The Fixx
In Concert (King Biscuit)
by Jon Sarre
Have I done something wrong here? Have I offended someone? Jeez, if I have, I’m sorry. I profusely apologize. I repent. Really, I’m sorry. Don’t make me do this. This disc is nearly an hour long, for chrissakes! Fifty-nine minutes of horrible, smarmy, new wave Limey synth pop; a misshapen, disfigured artifact from a time when normal and (presumably) free-thinking, fresh-faced, pimply American teenagers shelled out their hard-earned cash to keep these huckster hack bands off the goddamn dole! What were they thinking? Why didn’t our big daddy prez, Mr. Ron Reagan, impose some kind of trade embargo to keep Haircut 100, Human League, A Flock of Seagulls, the Fixx, et. al. off the airwaves, MTV, and out of record stores?
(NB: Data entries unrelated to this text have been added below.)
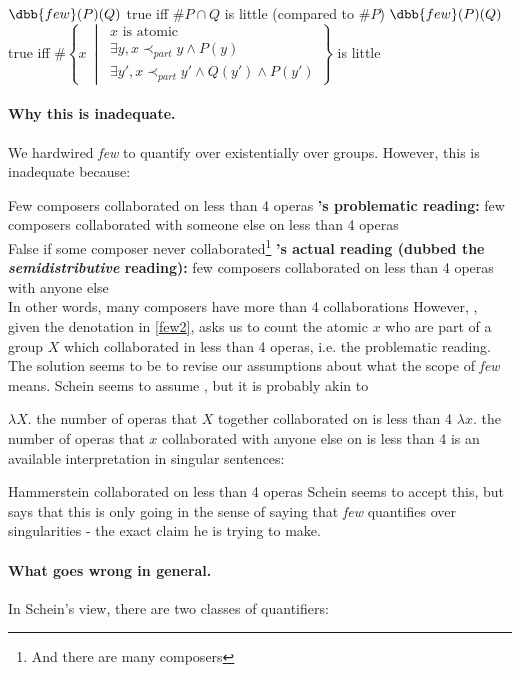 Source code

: \documentclass[english]{article}
\begin{document}
\pex
\a $\dbb{few}(P)(Q)$ true iff $\#P\cap Q$ is little (compared to $\#P$)
\a $\dbb{few}(P)(Q)$ true iff $\#\left\lbrace x\ \middle|\ 
\begin{array}{l}
x\text{ is atomic}\\
\exists y, x\prec_{part} y \wedge P(y)\\
\exists y', x\prec_{part} y' \wedge Q(y') \wedge P(y')
\end{array}
\right\rbrace$ is little \label{few2}
\xe
%

\paragraph{Why this is inadequate.} We hardwired \emph{few} to quantify over existentially over groups. However, this is inadequate because:

\pex
\a Few composers collaborated on less than 4 operas
\a \textbf{'s problematic reading:} few  composers collaborated with someone else on less than 4 operas\\
False if some composer never collaborated\footnote{And there are many composers}
\a \textbf{\cnextx{a}'s actual reading (dubbed the \emph{semidistributive} reading):} few composers collaborated on less than 4 operas with anyone else\\ 
In other words, many composers have more than 4 collaborations
\xe
%
However, , given the denotation in \cref{few2}, asks us to count the atomic $x$ who are part of a group $X$ which collaborated in less than 4 operas, i.e. the problematic reading. The solution seems to be to revise our assumptions about what the scope of \emph{few} means. Schein seems to assume , but it is probably akin to 

\pex
\a $\lambda X.$ the number of operas that $X$ together collaborated on is less than 4
\a $\lambda x.$ the number of operas that $x$ collaborated with anyone else on is less than 4
\xe
%
 is an available interpretation in singular sentences:

\ex
Hammerstein collaborated on less than 4 operas
\xe
%
Schein seems to accept this, but says that this is only going in the sense of saying that \emph{few} quantifies over singularities - the exact claim he is trying to make.

\paragraph{What goes wrong in general.} In Schein's view, there are two classes of quantifiers:
\end{document}
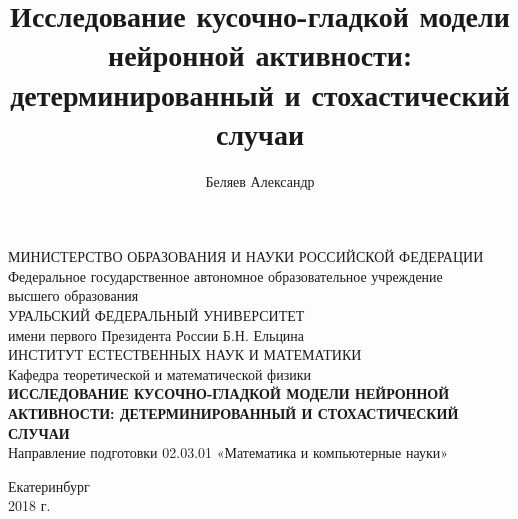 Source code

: \documentclass[a4paper, 14pt]{extreport}
\title{Исследование кусочно-гладкой модели нейронной активности: детерминированный и стохастический случаи}
\author{Беляев Александр}
\numberwithin{equation}{section}
\numberwithin{figure}{section}
\numberwithin{table}{section}
\newcommand{\empline}{\mbox{}\newline}
\newcommand{\likechapterheading}[1]{
    \begin{center}
    \textbf{\MakeUppercase{#1}}
    \end{center}
    \empline}
\newcommand{\likechapter}[1]{
    \likechapterheading{#1}
    \addcontentsline{toc}{likechapter}{\MakeUppercase{#1}}}
\begin{document}
\def\contentsname{\likechapterheading{СОДЕРЖАНИЕ}} %
\def\bibname{\likechapter{Список использованных источников}}
\begin{titlepage}
\begin{center}
\large
\hspace{-15mm}МИНИСТЕРСТВО ОБРАЗОВАНИЯ И НАУКИ РОССИЙСКОЙ ФЕДЕРАЦИИ\\
Федеральное государственное автономное образовательное учреждение\\
высшего образования\\
УРАЛЬСКИЙ ФЕДЕРАЛЬНЫЙ УНИВЕРСИТЕТ\\
имени первого Президента России Б.Н. Ельцина\\
\vspace{8mm}
ИНСТИТУТ ЕСТЕСТВЕННЫХ НАУК И МАТЕМАТИКИ\\
\vspace{15mm}
Кафедра теоретической и математической физики\\%
\vspace{12mm}
\textbf{ИССЛЕДОВАНИЕ КУСОЧНО-ГЛАДКОЙ МОДЕЛИ НЕЙРОННОЙ АКТИВНОСТИ: ДЕТЕРМИНИРОВАННЫЙ И СТОХАСТИЧЕСКИЙ СЛУЧАИ} \\
\vspace{7mm}
Направление подготовки 02.03.01 «Математика и компьютерные науки»
\end{center}
\vspace{20mm}

\vfill
\begin{center}
 Екатеринбург\\2018 г.
\end{center}
\end{titlepage}


\setcounter{page}{2}

\newpage


\end{document}
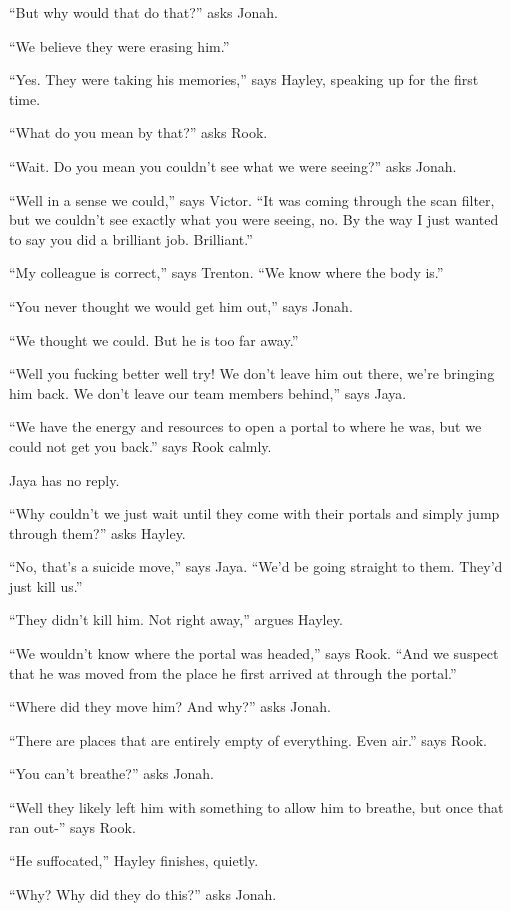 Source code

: ``But why would that do that?'' asks Jonah.

``We believe they were erasing him.''

``Yes.  They were taking his memories,'' says Hayley, speaking up for the first time. 

``What do you mean by that?'' asks Rook.

``Wait.  Do you mean you couldn't see what we were seeing?'' asks Jonah.

``Well in a sense we could,'' says Victor.  ``It was coming through the scan filter, but we couldn't see exactly what you were seeing, no.  By the way I just wanted to say you did a brilliant job.  Brilliant.''

``My colleague is correct,'' says Trenton.  ``We know where the body is.''

``You never thought we would get him out,'' says Jonah.

``We thought we could. But he is too far away.''

``Well you fucking better well try!  We don't leave him out there, we're bringing him back.  We don't leave our team members behind,'' says Jaya.

``We have the energy and resources to open a portal to where he was, but we could not get you back.'' says Rook calmly.

Jaya has no reply.

``Why couldn't we just wait until they come with their portals and simply jump through them?'' asks Hayley.

``No, that's a suicide move,'' says Jaya.  ``We'd be going straight to them.  They'd just kill us.''

``They didn't kill him.  Not right away,'' argues Hayley.

``We wouldn't know where the portal was headed,'' says Rook.  ``And we suspect that he was moved from the place he first arrived at through the portal.''

``Where did they move him?  And why?'' asks Jonah.

``There are places that are entirely empty of everything.  Even air.'' says Rook.

``You can't breathe?'' asks Jonah.

``Well they likely left him with something to allow him to breathe, but once that ran out-'' says Rook.

``He suffocated,'' Hayley finishes, quietly.

``Why?  Why did they do this?'' asks Jonah.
Trying to figure out the whole deal could make a sane man crazy. Most people see the early ’80s as some kind of bizarre period when rock music kinda slipped on an aesthetic banana peel and landed flat on its leather jacketed back. As far as popular (i.e. commercial) music goes, that’s pretty true. God only knows how many Euro-trash, skinny tie-wearing con “artistes” clamored aboard the New Wave Express in order to move as much product as possible before retiring to the blissful oblivion of the Riviera. None of this, mind you, has a damn thing to do with music; rather, it was a “Revolution of Style” and who set the wheels in motion? MTV, natch.
MTV set out to be rock radio with pictures, at least that was the intention. The idea was to get the superstar bands in existence at the time, like the Rolling Stones and Toto, and have them make little movies. Remember the videos the Stones did for “Hang Fire” and “Start Me Up”? Remember how stupid they were? Remember how wasted and haggard they looked? They didn’t need MTV, and the contempt they had for the form shone right through. MTV found out pretty quickly that the Journeys, the Fleetwood Macs, and the rest of the jet-setting cocaine kings and queens of rock ‘n’ roll really weren’t all that interested. Sure, they all made videos and they got aired, but most of them were akin to performances on American Bandstand, a lip-synched concert clip (Journey took it one step further and “air-guitared” one of their songs). This was quite a problem for the MTV programmers. What is a fledgling music video network to do? Either find new talent or close up shop. Not surprisingly, they chose option A. I’m not sure how much research was conducted, but I’m willing to wager that a quick scan of the United States rock underground would’ve picked up the rumblings coming from the likes of Black Flag, the Misfits, Hüsker Dü, the Minutemen, etc., not to mention a thriving national metal scene. The dismal American market failure of the Sex Pistols was doubtlessly still fresh in the minds of many and convinced those who measure artistic merit in terms of album sales that punk rock was a dead-end route, and as any sophisto rock crit weasel will tell you, stay the fuck away from heavy metal because it’s music for cretins and juvenile delinquents.
Naturally, MTV looked across the Atlantic. They wanted something stylish, tasteful, and, above all, profitable. What they found was – yes – synth pop, an unholy mating of disco and anti-rock concept which was inspired by, but not derived from, punk. It was no surprise that these hack musicians with nothing to market but clothes and a foppish sense of their own decadence were more than happy to make videos and thus exhibit their own artistic alienation, sensitivity, and big hairdos to the great unwashed mass of American consumers. We ate it up, too. What else are you going to do when there isn’t anything else to watch on TV?
It didn’t last, but it also never quite left us. Nowadays, there’s even a nostalgic hankering for it. Here in Portland, the “Modern Rock” station, KNRK (get it, NRK – anarchy! Anarchy, my ass!), has a daily spot called “Before the Revolution” (oh yeah, the Revolution where Bush and Pearl Jam replaced Def Leppard and Extreme on the airwaves. Thanks, guys!) where they clog the radio waves with this pap for a good half hour, thereby continuing the fiction that before Nirvana’s “Smells Like Platinum Spirit” broke big, there wasn’t any contemporary rock scene at all. I wonder who believes that lie.
Oh yeah, this was supposed to be a record review of some kind. I don’t know, The Fixx play a set, perform all the songs they made videos for (plus some other ones), talk to the audience, the audience cheers, and everybody goes home at the end. Nothing remotely interesting happens. I bet the show was nothing like the videos.